En général, l’expérience s’est très bien passée. Mais avec un couple d’entre eux, j’ai eu des difficultés, car moi, sans m’en rendre compte, je les humiliais un peu ou je les traitais un peu mal, peut-être aussi à cause de leur caractère. Un jour, il s’est légitimement énervé contre moi et m’a cassé tous les pots et ce qu’il y avait dans le frigo, car je “l’escroquais”.

La même chose m’est arrivée avec un autre à Santurde. Je faisais des choses qui l’humiliaient. Le reste très bien. Il y a certains avec qui je garde encore beaucoup d’amitié, comme c’est le cas avec Yeni et ses frères.

Avec ceux qui sortaient de prison, je m’entendais très bien. Quand ils ne trouvaient pas de travail, ils s’ennuyaient.

À Medrano, il y avait un Pakistanais qui travaillait de livreur de lait. À Agoncillo, Iván est resté deux ans et travaillait dans un atelier de mécanique. Chez Transportes Sáez. Il était très raisonnable et coopératif.

Un travaillait sur la tour d’Agoncillo à peindre les poutres et il est tombé. La peur était énorme, mais il y a eu de la chance et il s’en est tiré sans plus, sans se faire mal.

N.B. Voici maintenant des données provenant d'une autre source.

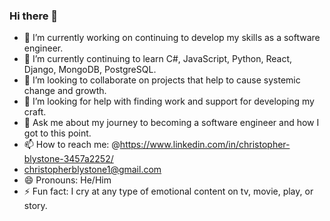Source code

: ### Hi there 👋


- 🔭 I’m currently working on continuing to develop my skills as a software engineer.
- 🌱 I’m currently continuing to learn C#, JavaScript, Python, React, Django, MongoDB, PostgreSQL.
- 👯 I’m looking to collaborate on projects that help to cause systemic change and growth.
- 🤔 I’m looking for help with finding work and support for developing my craft.
- 💬 Ask me about my journey to becoming a software engineer and how I got to this point.
- 📫 How to reach me: @https://www.linkedin.com/in/christopher-blystone-3457a2252/
- christopherblystone1@gmail.com
- 😄 Pronouns: He/Him
- ⚡ Fun fact: I cry at any type of emotional content on tv, movie, play, or story.

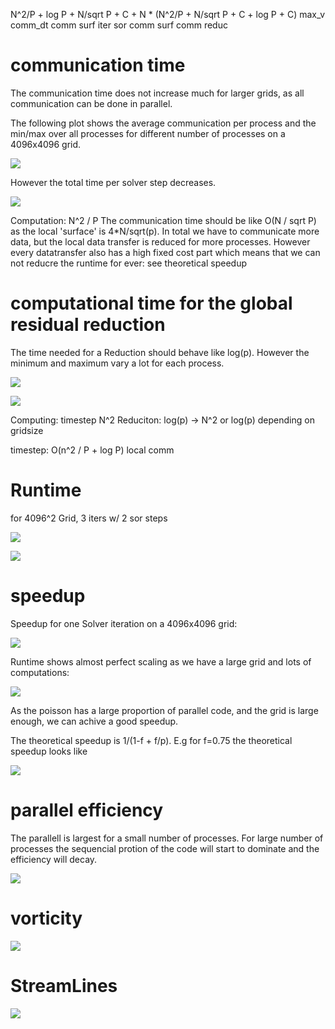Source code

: 
N^2/P + log P + N/sqrt P + C + N * (N^2/P + N/sqrt P + C + log P + C)
max_v   comm_dt comm surf      iter  sor    comm surf  comm reduc

# communication time
The communication time does not increase much for larger grids, as all communication can be done in parallel.

The following plot shows the average communication per process and the min/max over all processes for different number of processes on a 4096x4096 grid.

![](plots/4096_comm_logxy.png)

However the total time per solver step decreases.

![](plots/4096_total_vs_comm_logxy.png)

Computation: N^2 / P
The communication time should be like O(N / sqrt P) as the local 'surface' is 4*N/sqrt(p). In total we have to communicate more data, but the local data transfer is reduced for more processes. However every datatransfer also has a high fixed cost part which means that we can not reducre the runtime for ever: see theoretical speedup

# computational time for the global residual reduction
The time needed for a Reduction should behave like log(p). However the minimum and maximum vary a lot for each process.

![](plots/4096_res.png)

![](plots/4096_res_logxy.png)

Computing: timestep N^2
Reduciton: log(p)
-> N^2 or log(p) depending on gridsize

timestep: O(n^2 / P + log P)
            local     comm

# Runtime
for 4096^2 Grid, 3 iters w/ 2 sor steps

![](plots/4096_runtime.png)

![](plots/4096_runtime_logxy.png)

# speedup
Speedup for one Solver iteration on a 4096x4096 grid:

![](plots/4096_speedup.png)

Runtime shows almost perfect scaling as we have a large grid and lots of computations:

![](plots/4096_total_logxy.png)


As the poisson has a large proportion of parallel code, and the grid is large enough, we can achive a good speedup.

The theoretical speedup is 1/(1-f + f/p). E.g for f=0.75 the theoretical speedup looks like

![](plots/theo_speedup.png)


# parallel efficiency
The parallell is largest for a small number of processes. For large number of processes the sequencial protion of the code will start to dominate and the efficiency will decay.

![](plots/par_eff.png)

# vorticity

![](plots/vorticity.png)

# StreamLines

![](plots/stream.png)
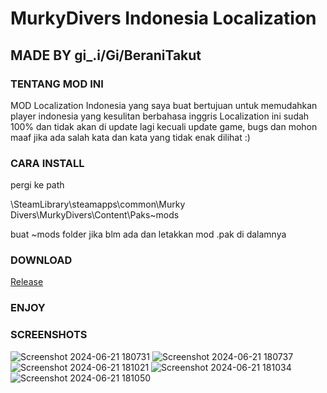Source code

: # MurkyDivers Indonesia Localization
## MADE BY gi_.i/Gi/BeraniTakut

### TENTANG MOD INI
MOD Localization Indonesia yang saya buat bertujuan untuk memudahkan player indonesia yang kesulitan berbahasa inggris
Localization ini sudah 100% dan tidak akan di update lagi kecuali update game, bugs dan mohon maaf jika ada salah kata dan kata yang tidak enak dilihat :)

### CARA INSTALL
pergi ke path

\SteamLibrary\steamapps\common\Murky Divers\MurkyDivers\Content\Paks\~mods

buat ~mods folder jika blm ada dan letakkan mod .pak di dalamnya

### DOWNLOAD
[Release](https://github.com/BeraniTakut/MDIL-MurkyDivers-Indonesia-Localization/releases)

### ENJOY

### SCREENSHOTS
![Screenshot 2024-06-21 180731](https://github.com/BeraniTakut/MDIL-MurkyDivers-Indonesia-Localization/assets/131574222/ff1c0de1-bd6f-422f-8974-8f5121b91fc4)
![Screenshot 2024-06-21 180737](https://github.com/BeraniTakut/MDIL-MurkyDivers-Indonesia-Localization/assets/131574222/a751dc3a-a28e-4731-8dce-96d24796dc7d)
![Screenshot 2024-06-21 181021](https://github.com/BeraniTakut/MDIL-MurkyDivers-Indonesia-Localization/assets/131574222/b8beb0d7-d8ee-48b7-b8c8-fb6a44197ccd)
![Screenshot 2024-06-21 181034](https://github.com/BeraniTakut/MDIL-MurkyDivers-Indonesia-Localization/assets/131574222/7531275b-d318-47b9-83b6-ff491505bdcd)
![Screenshot 2024-06-21 181050](https://github.com/BeraniTakut/MDIL-MurkyDivers-Indonesia-Localization/assets/131574222/1183a03d-8557-467d-a5fb-44c7829b1926)
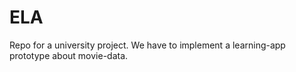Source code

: # ELA
Repo for a university project. We have to implement a learning-app prototype about movie-data. 
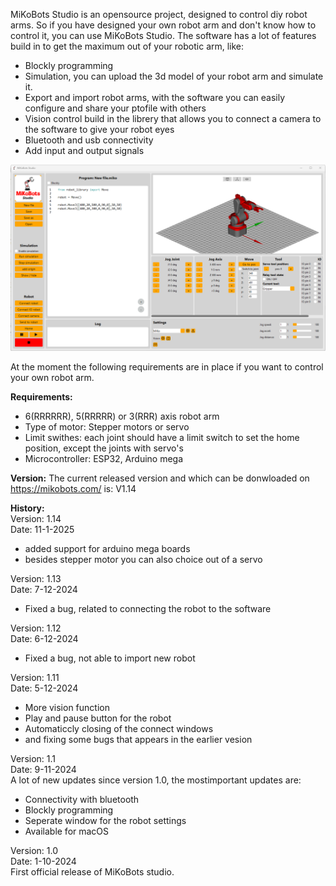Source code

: MiKoBots Studio is an opensource project, designed to control diy robot arms. So if you have designed your own robot arm and don't know how to control it, you can use MiKoBots Studio. The software has a lot of features build in to get the maximum out of your robotic arm, like:

* Blockly programming
* Simulation, you can upload the 3d model of your robot arm and simulate it.
* Export and import robot arms, with the software you can easily configure and share your ptofile with others
* Vision control build in the librery that allows you to connect a camera to the software to give your robot eyes
* Bluetooth and usb connectivity
* Add input and output signals

![MiKoBots Studio](MiKoBots_Studio/assets/images/MiKoBots_studio.png "MiKoBots Studio")

At the moment the following requirements are in place if you want to control your own robot arm.

**Requirements:**
* 6(RRRRRR), 5(RRRRR) or 3(RRR) axis robot arm 
* Type of motor: Stepper motors or servo
* Limit swithes: each joint should have a limit switch to set the home position, except the joints with servo's
* Microcontroller: ESP32, Arduino mega

**Version:**
The current released version and which can be donwloaded on https://mikobots.com/ is: V1.14



**History:**<br>
Version: 1.14<br>
Date: 11-1-2025<br>
* added support for arduino mega boards
* besides stepper motor you can also choice out of a servo


Version: 1.13<br>
Date: 7-12-2024<br>
* Fixed a bug, related to connecting the robot to the software

Version: 1.12<br>
Date: 6-12-2024<br>
* Fixed a bug, not able to import new robot

Version: 1.11<br>
Date: 5-12-2024<br>
* More vision function
* Play and pause button for the robot
* Automaticcly closing of the connect windows
* and fixing some bugs that appears in the earlier vesion

Version: 1.1<br>
Date: 9-11-2024<br>
A lot of new updates since version 1.0, the mostimportant updates are:
* Connectivity with bluetooth
* Blockly programming 
* Seperate window for the robot settings
* Available for macOS

Version: 1.0<br>
Date: 1-10-2024<br>
First official release of MiKoBots studio.
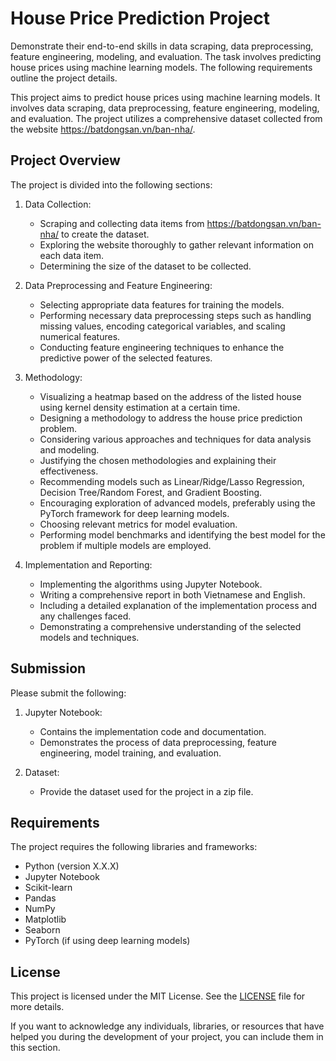 # House Price Prediction Project

Demonstrate their end-to-end skills in data scraping, data preprocessing, feature engineering, modeling, and evaluation. The task involves predicting house prices using machine learning models. The following requirements outline the project details.

This project aims to predict house prices using machine learning models. It involves data scraping, data preprocessing, feature engineering, modeling, and evaluation. The project utilizes a comprehensive dataset collected from the website https://batdongsan.vn/ban-nha/.

## Project Overview

The project is divided into the following sections:

1. Data Collection:
   - Scraping and collecting data items from https://batdongsan.vn/ban-nha/ to create the dataset.
   - Exploring the website thoroughly to gather relevant information on each data item.
   - Determining the size of the dataset to be collected.

2. Data Preprocessing and Feature Engineering:
   - Selecting appropriate data features for training the models.
   - Performing necessary data preprocessing steps such as handling missing values, encoding categorical variables, and scaling numerical features.
   - Conducting feature engineering techniques to enhance the predictive power of the selected features.

3. Methodology:
   - Visualizing a heatmap based on the address of the listed house using kernel density estimation at a certain time.
   - Designing a methodology to address the house price prediction problem.
   - Considering various approaches and techniques for data analysis and modeling.
   - Justifying the chosen methodologies and explaining their effectiveness.
   - Recommending models such as Linear/Ridge/Lasso Regression, Decision Tree/Random Forest, and Gradient Boosting.
   - Encouraging exploration of advanced models, preferably using the PyTorch framework for deep learning models.
   - Choosing relevant metrics for model evaluation.
   - Performing model benchmarks and identifying the best model for the problem if multiple models are employed.

4. Implementation and Reporting:
   - Implementing the algorithms using Jupyter Notebook.
   - Writing a comprehensive report in both Vietnamese and English.
   - Including a detailed explanation of the implementation process and any challenges faced.
   - Demonstrating a comprehensive understanding of the selected models and techniques.

## Submission

Please submit the following:

1. Jupyter Notebook:
   - Contains the implementation code and documentation.
   - Demonstrates the process of data preprocessing, feature engineering, model training, and evaluation.

2. Dataset:
   - Provide the dataset used for the project in a zip file.

## Requirements

The project requires the following libraries and frameworks:

- Python (version X.X.X)
- Jupyter Notebook
- Scikit-learn
- Pandas
- NumPy
- Matplotlib
- Seaborn
- PyTorch (if using deep learning models)

## License

This project is licensed under the MIT License. See the [LICENSE](LICENSE) file for more details.

If you want to acknowledge any individuals, libraries, or resources that have helped you during the development of your project, you can include them in this section.
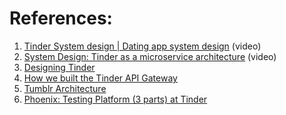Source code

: 
# References:

1. [Tinder System design | Dating app system design](https://www.youtube.com/watch?v=nBdTBDJNOh8&list=PLkQkbY7JNJuBoTemzQfjym0sqbOHt5fnV&index=23) (video)
2. [System Design: Tinder as a microservice architecture](https://www.youtube.com/watch?v=tndzLznxq40&list=PLMCXHnjXnTnvo6alSjVkgxV-VH6EPyvoX&index=8) (video)
3. [Designing Tinder](http://highscalability.com/blog/2022/1/17/designing-tinder.html)
4. [How we built the Tinder API Gateway](https://medium.com/tinder/how-we-built-the-tinder-api-gateway-831c6ca5ceca)
5. [Tumblr Architecture](http://highscalability.com/blog/2012/2/13/tumblr-architecture-15-billion-page-views-a-month-and-harder.html)
6. [Phoenix: Testing Platform (3 parts) at Tinder](https://medium.com/tinder-engineering/phoenix-tinders-testing-platform-part-iii-520728b9537)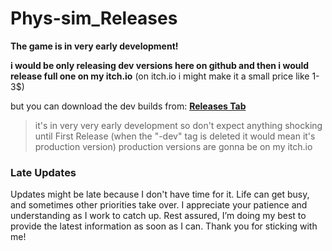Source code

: # Phys-sim_Releases

**The game is in very early development!**

**i would be only releasing dev versions here on github and then i would release full one on my itch.io** (on itch.io i might make it a small price like 1-3$)

but you can download the dev builds from: **[Releases Tab](https://github.com/moxi-u7/Phys-sim_Releases/releases)**


> it's in very very early development so don't expect anything shocking until First Release (when the "-dev" tag is deleted it would mean it's production version) production versions are gonna be on my itch.io

### Late Updates
Updates might be late because I don't have time for it. Life can get busy, and sometimes other priorities take over. I appreciate your patience and understanding as I work to catch up. Rest assured, I’m doing my best to provide the latest information as soon as I can. Thank you for sticking with me!
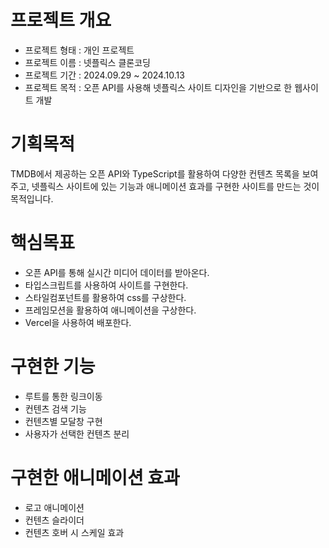 # 프로젝트 개요
- 프로젝트 형태 : 개인 프로젝트
- 프로젝트 이름 : 넷플릭스 클론코딩
- 프로젝트 기간 : 2024.09.29 ~ 2024.10.13
- 프로젝트 목적 : 오픈 API를 사용해 넷플릭스 사이트 디자인을 기반으로 한 웹사이트 개발

# 기획목적
TMDB에서 제공하는 오픈 API와 TypeScript를 활용하여 다양한 컨텐츠 목록을 보여주고, 넷플릭스 사이트에 있는 기능과 애니메이션 효과를 구현한 사이트를 만드는 것이 목적입니다.

# 핵심목표
- 오픈 API를 통해 실시간 미디어 데이터를 받아온다.
- 타입스크립트를 사용하여 사이트를 구현한다.
- 스타일컴포넌트를 활용하여 css를 구상한다.
- 프레임모션을 활용하여 애니메이션을 구상한다.
- Vercel을 사용하여 배포한다.

# 구현한 기능
- 루트를 통한 링크이동
- 컨텐츠 검색 기능
- 컨텐츠별 모달창 구현
- 사용자가 선택한 컨텐츠 분리

# 구현한 애니메이션 효과
- 로고 애니메이션
- 컨텐츠 슬라이더
- 컨텐츠 호버 시 스케일 효과
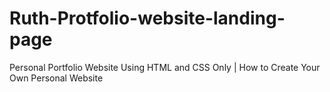 # Ruth-Protfolio-website-landing-page
Personal Portfolio Website Using HTML and CSS Only | How to Create Your Own Personal Website
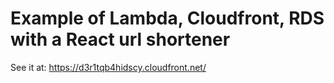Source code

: # Example of Lambda, Cloudfront, RDS with a React url shortener

See it at: https://d3r1tqb4hidscy.cloudfront.net/
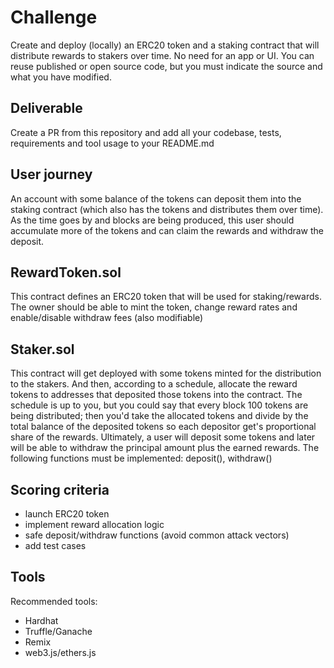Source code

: # Challenge
Create and deploy (locally) an ERC20 token and a staking contract that will distribute rewards to stakers over time. No need for an app or UI. You can reuse published or open source code, but you must indicate the source and what you have modified.

## Deliverable
Create a PR from this repository and add all your codebase, tests, requirements and tool usage to your README.md

## User journey
An account with some balance of the tokens can deposit them into the staking contract (which also has the tokens and distributes them over time). As the time goes by and blocks are being produced, this user should accumulate more of the tokens and can claim the rewards and withdraw the deposit.

## RewardToken.sol
This contract defines an ERC20 token that will be used for staking/rewards. The owner should be able to mint the token, change reward rates and enable/disable withdraw fees (also modifiable)

## Staker.sol
This contract will get deployed with some tokens minted for the distribution to the stakers. And then, according to a schedule, allocate the reward tokens to addresses that deposited those tokens into the contract. The schedule is up to you, but you could say that every block 100 tokens are being distributed; then you'd take the allocated tokens and divide by the total balance of the deposited tokens so each depositor get's proportional share of the rewards. Ultimately, a user will deposit some tokens and later will be able to withdraw the principal amount plus the earned rewards. The following functions must be implemented: deposit(), withdraw()

## Scoring criteria
- launch ERC20 token
- implement reward allocation logic
- safe deposit/withdraw functions (avoid common attack vectors)
- add test cases

## Tools
Recommended tools:
- Hardhat
- Truffle/Ganache
- Remix
- web3.js/ethers.js
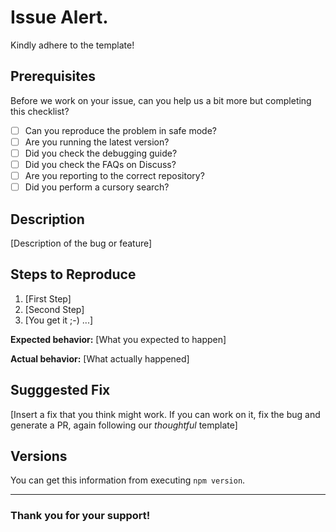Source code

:# Issue Alert.

Kindly adhere to the template!

## Prerequisites

Before we work on your issue, can you help us a bit more but completing this checklist?

- [ ] Can you reproduce the problem in safe mode?
- [ ] Are you running the latest version?
- [ ] Did you check the debugging guide?
- [ ] Did you check the FAQs on Discuss?
- [ ] Are you reporting to the correct repository?
- [ ] Did you perform a cursory search?

## Description

[Description of the bug or feature]

## Steps to Reproduce

1. [First Step]
2. [Second Step]
3. [You get it ;-) ...]

**Expected behavior:** [What you expected to happen]

**Actual behavior:** [What actually happened]

## Sugggested Fix

[Insert a fix that you think might work. If you can work on it, fix the bug and generate a PR, again following our *thoughtful* template]

## Versions

You can get this information from executing `npm version`.

---

### Thank you for your support!
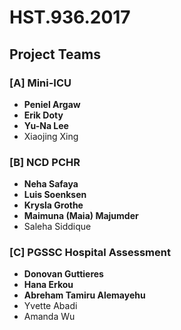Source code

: # HST.936.2017

## Project Teams
### [A] Mini-ICU

- **Peniel Argaw**
- **Erik Doty**
- **Yu-Na Lee**
- Xiaojing Xing

### [B] NCD PCHR
- **Neha Safaya**
- **Luis Soenksen**
- **Krysla Grothe**
- **Maimuna (Maia) Majumder**
- Saleha Siddique

### [C] PGSSC Hospital Assessment
- **Donovan Guttieres**
- **Hana Erkou**
- **Abreham Tamiru Alemayehu**
- Yvette Abadi
- Amanda Wu
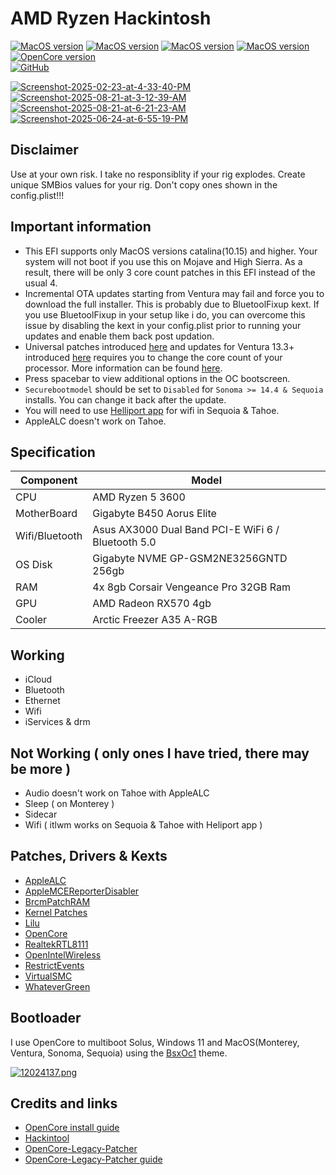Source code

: # AMD Ryzen Hackintosh

[![MacOS version](https://img.shields.io/badge/Ventura-13.7.4-informational.svg)](https://www.apple.com/macos) [![MacOS version](https://img.shields.io/badge/Sonoma-14.7.8-informational.svg)](https://www.apple.com/macos) [![MacOS version](https://img.shields.io/badge/Sequoia-15.6.1-informational.svg)](https://www.apple.com/macos) [![MacOS version](https://img.shields.io/badge/Tahoe-26.0%20beta2-informational.svg)](https://www.apple.com/macos)\
[![OpenCore version](https://img.shields.io/badge/OpenCore-1.0.5-informational.svg)](https://github.com/acidanthera/OpenCorePkg)\
[![GitHub](https://img.shields.io/github/license/sileshn/Ryzentosh?style=flat-square)](https://github.com/sileshn/Ryzentosh/blob/master/LICENSE)

<a href="https://ibb.co/NnphwxbM"><img src="https://i.ibb.co/NnphwxbM/Screenshot-2025-02-23-at-4-33-40-PM.png" alt="Screenshot-2025-02-23-at-4-33-40-PM" border="0" /></a> <a href="https://ibb.co/PzCL5sbj"><img src="https://i.ibb.co/PzCL5sbj/Screenshot-2025-08-21-at-3-12-39-AM.png" alt="Screenshot-2025-08-21-at-3-12-39-AM" border="0"></a> <a href="https://ibb.co/Sw8VXCmK"><img src="https://i.ibb.co/Sw8VXCmK/Screenshot-2025-08-21-at-6-21-23-AM.png" alt="Screenshot-2025-08-21-at-6-21-23-AM" border="0"></a> <a href="https://ibb.co/XxCJNmjj"><img src="https://i.ibb.co/XxCJNmjj/Screenshot-2025-06-24-at-6-55-19-PM.png" alt="Screenshot-2025-06-24-at-6-55-19-PM" border="0"></a>
## Disclaimer
Use at your own risk. I take no responsiblity if your rig explodes. Create unique SMBios values for your rig. Don't copy ones shown in the config.plist!!!

## Important information
* This EFI supports only MacOS versions catalina(10.15) and higher. Your system will not boot if you use this on Mojave and High Sierra. As a result, there will be only 3 core count patches in this EFI instead of the usual 4.
* Incremental OTA updates starting from Ventura may fail and force you to download the full installer. This is probably due to BluetoolFixup kext. If you use BluetoolFixup in your setup like i do, you can overcome this issue by disabling the kext in your config.plist prior to running your updates and enable them back post updation.
* Universal patches introduced [here](https://github.com/sileshn/Ryzentosh/commit/adcb87fa003a0e77afaded014984a00ecb07b775) and updates for Ventura 13.3+ introduced [here](https://github.com/sileshn/Ryzentosh/commit/00aab441a0a8a0fbcc9532c7beb51bbec24d85cb) requires you to change the core count of your processor. More information can be found [here](https://github.com/AMD-OSX/AMD_Vanilla#read-me-first).
* Press spacebar to view additional options in the OC bootscreen.
* `Securebootmodel` should be set to `Disabled` for `Sonoma >= 14.4 & Sequoia` installs. You can change it back after the update.
* You will need to use [Helliport app](https://github.com/diepeterpan/HeliPort/releases/tag/v1.5.0) for wifi in Sequoia & Tahoe.
* AppleALC doesn't work on Tahoe.

## Specification

| Component        | Model                                              |
| ---------------- | ---------------------------------------------------|
| CPU              | AMD Ryzen 5 3600                                   |
| MotherBoard      | Gigabyte B450 Aorus Elite                          |
| Wifi/Bluetooth   | Asus AX3000 Dual Band PCI-E WiFi 6 / Bluetooth 5.0 |
| OS Disk          | Gigabyte NVME GP-GSM2NE3256GNTD 256gb              |
| RAM              | 4x 8gb Corsair Vengeance Pro 32GB Ram              |
| GPU              | AMD Radeon RX570 4gb                               |
| Cooler    	   | Arctic Freezer A35 A-RGB          		            |

## Working

* iCloud
* Bluetooth
* Ethernet
* Wifi
* iServices & drm

## Not Working ( only ones I have tried, there may be more )

* Audio doesn't work on Tahoe with AppleALC
* Sleep ( on Monterey )
* Sidecar
* Wifi ( itlwm works on Sequoia & Tahoe with Heliport app )

## Patches, Drivers & Kexts

* [AppleALC](https://github.com/acidanthera/AppleALC)
* [AppleMCEReporterDisabler](https://github.com/acidanthera/bugtracker/files/3703498/AppleMCEReporterDisabler.kext.zip)
* [BrcmPatchRAM](https://github.com/acidanthera/BrcmPatchRAM)
* [Kernel Patches](https://github.com/AMD-OSX/AMD_Vanilla)
* [Lilu](https://github.com/acidanthera/Lilu)
* [OpenCore](https://github.com/acidanthera/OpenCorePkg)
* [RealtekRTL8111](https://github.com/Mieze/RTL8111_driver_for_OS_X)
* [OpenIntelWireless](https://github.com/OpenIntelWireless)
* [RestrictEvents](https://github.com/acidanthera/RestrictEvents)
* [VirtualSMC](https://github.com/acidanthera/VirtualSMC)
* [WhateverGreen](https://github.com/acidanthera/WhateverGreen)

## Bootloader

I use OpenCore to multiboot Solus, Windows 11 and MacOS(Monterey, Ventura, Sonoma, Sequoia) using the [BsxOc1](https://github.com/blackosx/BsxOc1) theme.

[![12024137.png](https://i.postimg.cc/63Tz2132/12024137.png)](https://postimg.cc/G8wv6Kvd)

## Credits and links

* [OpenCore install guide](https://dortania.github.io/OpenCore-Install-Guide)
* [Hackintool](https://www.hackintosh-forum.de/forum/thread/38316-hackintool-ehemals-intel-fb-patcher)
* [OpenCore-Legacy-Patcher](https://github.com/dortania/OpenCore-Legacy-Patcher)
* [OpenCore-Legacy-Patcher guide](https://dortania.github.io/OpenCore-Legacy-Patcher)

Certains venaient pour passer le temps, sans se tenir toujours correctement. Une nuit, il a fallu que je descende à quatre heures du matin dans la rue “la cadena” pour aller chercher un d’eux, pour le ramener à la maison, car il s’était égaré et ne savait pas retrouver son chemin. Une autre nuit, le même, m’a appelé de Navarrete, et je n’ai eu d’autre signe que le fait qu’il voyait des lampadaires illuminés. Mais ceux-là étaient les moindres. Les autres étaient tous formellement à la maison à l’heure.

Il est curieux de noter que deux ans de suite, les fêtes des Rois ont coïncidé avec le séjour d’un jeune homme du Sénégal dans ma maison. Et il a joué le rôle du Roi Mago, en personne ; une autre année, il est descendu pour le faire à Baños de Río Tobía.

Un Pakistanais a vécu avec moi. Il s’est marié puis a divorcé. Avec la divorcée, j’ai eu un gros problème, car elle l’a accusé de l’avoir maltraitée et il a été mis en prison. Le fonctionnaire de prison m’a dit : « Comment ont-ils mis cet homme ici, alors qu’il n’est pas capable de tuer une mouche ? » Et en très peu de jours, ils l’ont libéré. Mais il a dû payer une somme de 400 euros pendant longtemps.

J’ai eu un garçon qui s’était enfui de chez lui et était parti à Valvanera. Le Père Jesús me l’a confié et il est venu avec moi. C’était impressionnant quand, le jour de Saint Joseph, son père est arrivé et ils se sont réconciliés, retournant dans leur pays. Le P. Jesús m’envoyait d’autres de temps en temps.

Un curé m’a envoyé un jour un jeune homme pour que vienne vivre chez moi. Bientôt, il loua une maison et ne venait plus que rarement à la mienne. Il partit en quête de travail et trouva un emploi d’animateur dans le camping Bañares.

Presque toujours, ce sont des garçons. Seulement à Ortigosa, pendant une courte période, il y eut trois filles, dont deux étaient prostituées. Si je me souviens bien, je n’ai pas eu beaucoup de problèmes de vols : je n’ai manqué qu’une cruche de vin, que j’avais vidée, un fer à repasser et 300 pesetas. Un jour, je me disais : “Il serait stupide de me voler alors qu’il est logé chez moi”. En général, ils s’entendaient très bien avec les voisins, et certains se faisaient même des amis et aidaient à certaines tâches.

Ils me racontaient aussitôt leur vie, mais sans trop approfondir. Avec certains, j’aurais peut-être fait davantage pour qu’ils s’intègrent au village et à un travail.

En général, de mon côté, ça ne représentait pas grand-chose de les accueillir, car la dépense en nourriture était faible et beaucoup d’entre eux mangeaient à la manière musulmane.

Parfois, il y avait quelqu’un qui m’apportait un peu de nourriture pour aider, et les sœurs de Entrena me donnaient de généreuses pâtisseries pour eux. Tavo et sa femme faisaient un travail phénoménal avec eux. Ils étaient leurs amis. Un jour, en dormant, je me suis retrouvé avec un cadenas sur la porte de la chambre. Quelques jours plus tard, Tavo m’a dit : “Comment dors-tu ? Je t’ai mis un cadenas pour que l’on ne te fasse rien la nuit.”

Je me souviens que pendant 8 ans, je suis allé célébrer la messe en prison certains dimanches. Cela ne m’a rien apporté de spécial, au contraire : de l’amitié avec certains détenus et un coup de main affectueux à certains internés. Ensuite, j’ai accueilli certains d’entre eux pendant qu’ils effectuaient des travaux de substitution.